Combinatorial Approach to Improve Cancer Immunotherapy: Rational Drug Design Strategy to Simultaneously Hit Multiple Targets to Kill Tumor Cells and to Activate the Immune System

Shweta Joshi, Donald L. Durden

Research output: Contribution to journalReview article

4 Citations (Scopus)

Abstract

Cancer immunotherapy, including immune checkpoint blockade and adoptive CAR T-cell therapy, has clearly established itself as an important modality to treat melanoma and other malignancies. Despite the tremendous clinical success of immunotherapy over other cancer treatments, this approach has shown substantial benefit to only some of the patients while the rest of the patients have not responded due to immune evasion.
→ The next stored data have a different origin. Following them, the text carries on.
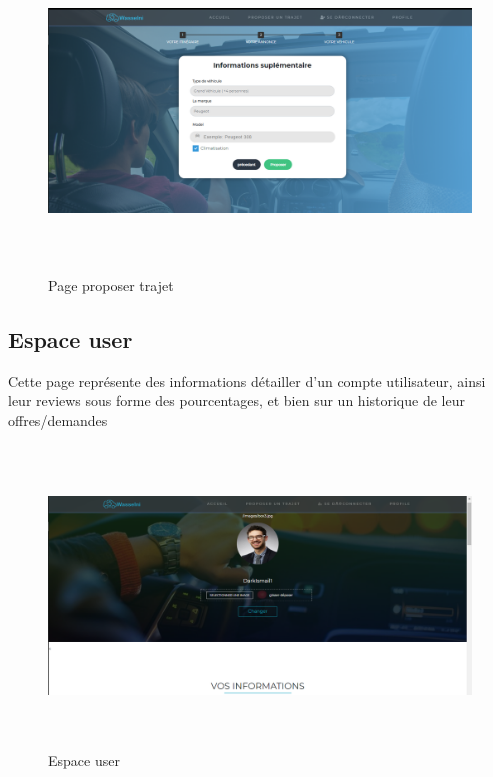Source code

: \documentclass[a4paper]{report}
\begin{document}
\begin{spacing}{2}
\begin{figure}[!ht]
\begin{center}
\includegraphics[height=8.5cm]{propo3.png}
\end{center}
\caption[Page proposer trajet]{Page proposer trajet}
\end{figure}

\subsection{Espace user}
Cette page représente des informations détailler d'un compte utilisateur, ainsi leur reviews sous forme des pourcentages, et bien sur un historique de leur offres/demandes\\ 
\begin{figure}[!ht]
\begin{center}
\includegraphics[height=8cm]{user1.png}
\end{center}
\caption[Espace user]{Espace user}
\end{figure}


\end{spacing}
\end{document}
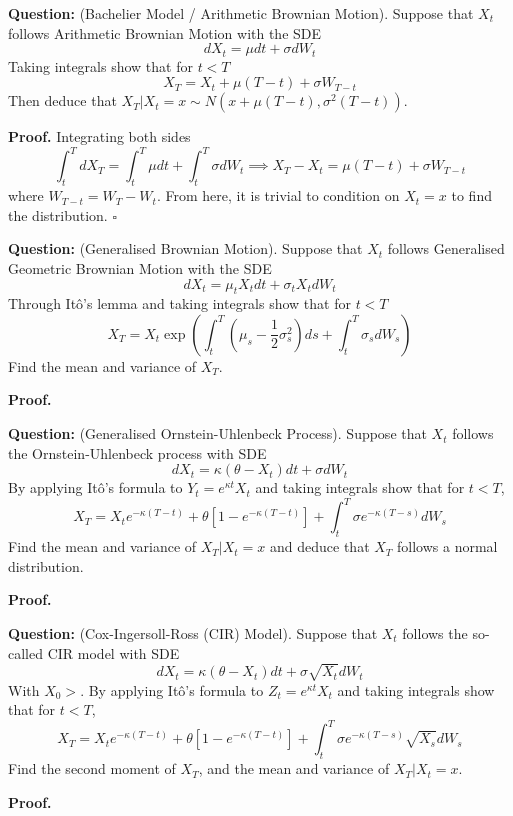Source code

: \documentclass{article}
\begin{document}
\begin{tcolorbox}[colframe=black,colback=gray!5,boxrule=0.5pt]
\textbf{Question:} (Bachelier Model / Arithmetic Brownian Motion). Suppose that $X_t$ follows Arithmetic Brownian Motion with the SDE
$$dX_t = \mu dt + \sigma dW_t$$
Taking integrals show that for $t<T$
$$X_T = X_t + \mu(T-t)+\sigma W_{T-t}$$
Then deduce that $X_T|X_t=x\sim N(x+\mu(T-t),\sigma^2(T-t)).$
\end{tcolorbox}
\textbf{Proof.} Integrating both sides 
$$\int_t^TdX_T = \int_t^T\mu dt + \int_t^T\sigma dW_t \implies X_T-X_t=\mu(T-t)+\sigma W_{T-t}$$
where $W_{T-t} = W_T- W_t$. From here, it is trivial to condition on $X_t=x$ to find the distribution. $\square$


\begin{tcolorbox}[colframe=black,colback=gray!5,boxrule=0.5pt]
\textbf{Question:} (Generalised Brownian Motion). Suppose that $X_t$ follows Generalised Geometric Brownian Motion with the SDE
$$dX_t = \mu_tX_tdt + \sigma_tX_t dW_t$$
Through Itô's lemma and taking integrals show that for $t<T$
$$X_T = X_t\exp\left(\int_t^T\left(\mu_s-\frac{1}{2}\sigma_s^2\right)ds + \int_t^T\sigma_s dW_s\right)$$
Find the mean and variance of $X_T$.
\end{tcolorbox}
\textbf{Proof.}


\begin{tcolorbox}[colframe=black,colback=gray!5,boxrule=0.5pt]
\textbf{Question:} (Generalised Ornstein-Uhlenbeck Process). Suppose that $X_t$ follows the Ornstein-Uhlenbeck process with SDE
$$dX_t = \kappa(\theta-X_t)dt + \sigma dW_t$$
By applying Itô's formula to $Y_t=e^{\kappa t}X_t$ and taking integrals show that for $t<T$,
$$X_T = X_te^{-\kappa(T-t)}+\theta[1-e^{-\kappa(T-t)}] + \int_t^T\sigma e^{-\kappa(T-s)}dW_s$$
Find the mean and variance of $X_T | X_t=x$ and deduce that $X_T$ follows a normal distribution.
\end{tcolorbox}
\textbf{Proof.}


\begin{tcolorbox}[colframe=black,colback=gray!5,boxrule=0.5pt]
\textbf{Question:} (Cox-Ingersoll-Ross (CIR) Model). Suppose that $X_t$ follows the so-called CIR model with SDE
$$dX_t =\kappa(\theta-X_t)dt + \sigma\sqrt{X_t}dW_t$$
With $X_0>$. By applying Itô's formula to $Z_t=e^{\kappa t}X_t$ and taking integrals show that for $t<T$,
$$X_T = X_te^{-\kappa(T-t)}+\theta[1-e^{-\kappa(T-t)}] + \int_t^T\sigma e^{-\kappa(T-s)}\sqrt{X_s}dW_s$$
Find the second moment of $X_T$, and the mean and variance of $X_T | X_t=x$.
\end{tcolorbox}
\textbf{Proof.}
\end{document}
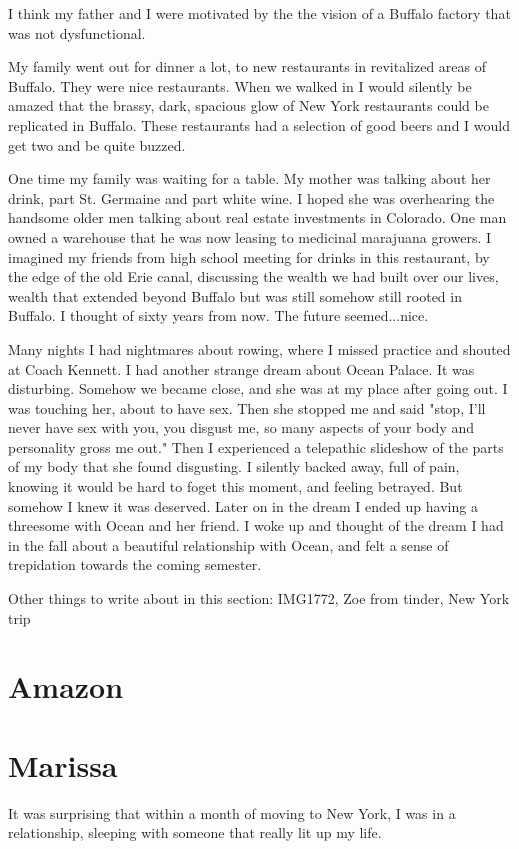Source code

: \documentclass[12pt]{article}
\begin{document}
I think my father and I were motivated by the the vision of a Buffalo factory
that was not dysfunctional. 

My family went out for dinner a lot, to new restaurants in revitalized areas of
Buffalo.  They were nice restaurants.  When we walked in I would silently be
amazed that the brassy, dark, spacious glow of New York restaurants could be
replicated in Buffalo.  These restaurants had a selection of good beers and I
would get two and be quite buzzed.

One time my family was waiting for a table.  My mother was talking about
her drink, part St. Germaine and part white wine.  I hoped she was overhearing
the handsome older men talking about real estate investments in Colorado.  One
man owned a warehouse that he was now leasing to medicinal marajuana growers.  I
imagined my friends from high school meeting for drinks in this restaurant, by
the edge of the old Erie canal, discussing the wealth we had built over our
lives, wealth that extended beyond Buffalo but was still somehow still rooted in
Buffalo.  I thought of sixty years from now.  The future seemed...nice.

Many nights I had nightmares about rowing, where I missed practice and shouted
at Coach Kennett.  I had another strange dream about Ocean Palace.  It was
disturbing.  Somehow we became close, and she was at my place after going out.
I was touching her, about to have sex.  Then she stopped me and said "stop, I'll
never have sex with you, you disgust me, so many aspects of your body and
personality gross me out."  Then I experienced a telepathic slideshow of the
parts of my body that she found disgusting.  I silently backed away, full of
pain, knowing it would be hard to foget this moment, and feeling betrayed. But
somehow I knew it was deserved.  Later on in the dream I ended up having a
threesome with Ocean and her friend.  I woke up and thought of the dream I had
in the fall about a beautiful relationship with Ocean, and felt a sense of
trepidation towards the coming semester.

Other things to write about in this section: IMG1772, Zoe from tinder, New York
trip

\section{Amazon}

\section{Marissa}
It was surprising that within a month of moving to New York, I was in a
relationship, sleeping with someone that really lit up my life.
\end{document}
In recent years, a combination of cancer immunotherapy together with existing anticancer treatments has gained significant attention and has been extensively investigated in preclinical or clinical studies. In this review, we discuss the therapeutic potential of novel regimens combining immune checkpoint inhibitors with therapeutic interventions that (1) increase tumor immunogenicity such as chemotherapy, radiotherapy, and epigenetic therapy; (2) reverse tumor immunosuppression such as TAMs, MDSCs, and Tregs targeted therapy; and (3) reduce tumor burden and increase the immune effector response with rationally designed dual or triple inhibitory chemotypes.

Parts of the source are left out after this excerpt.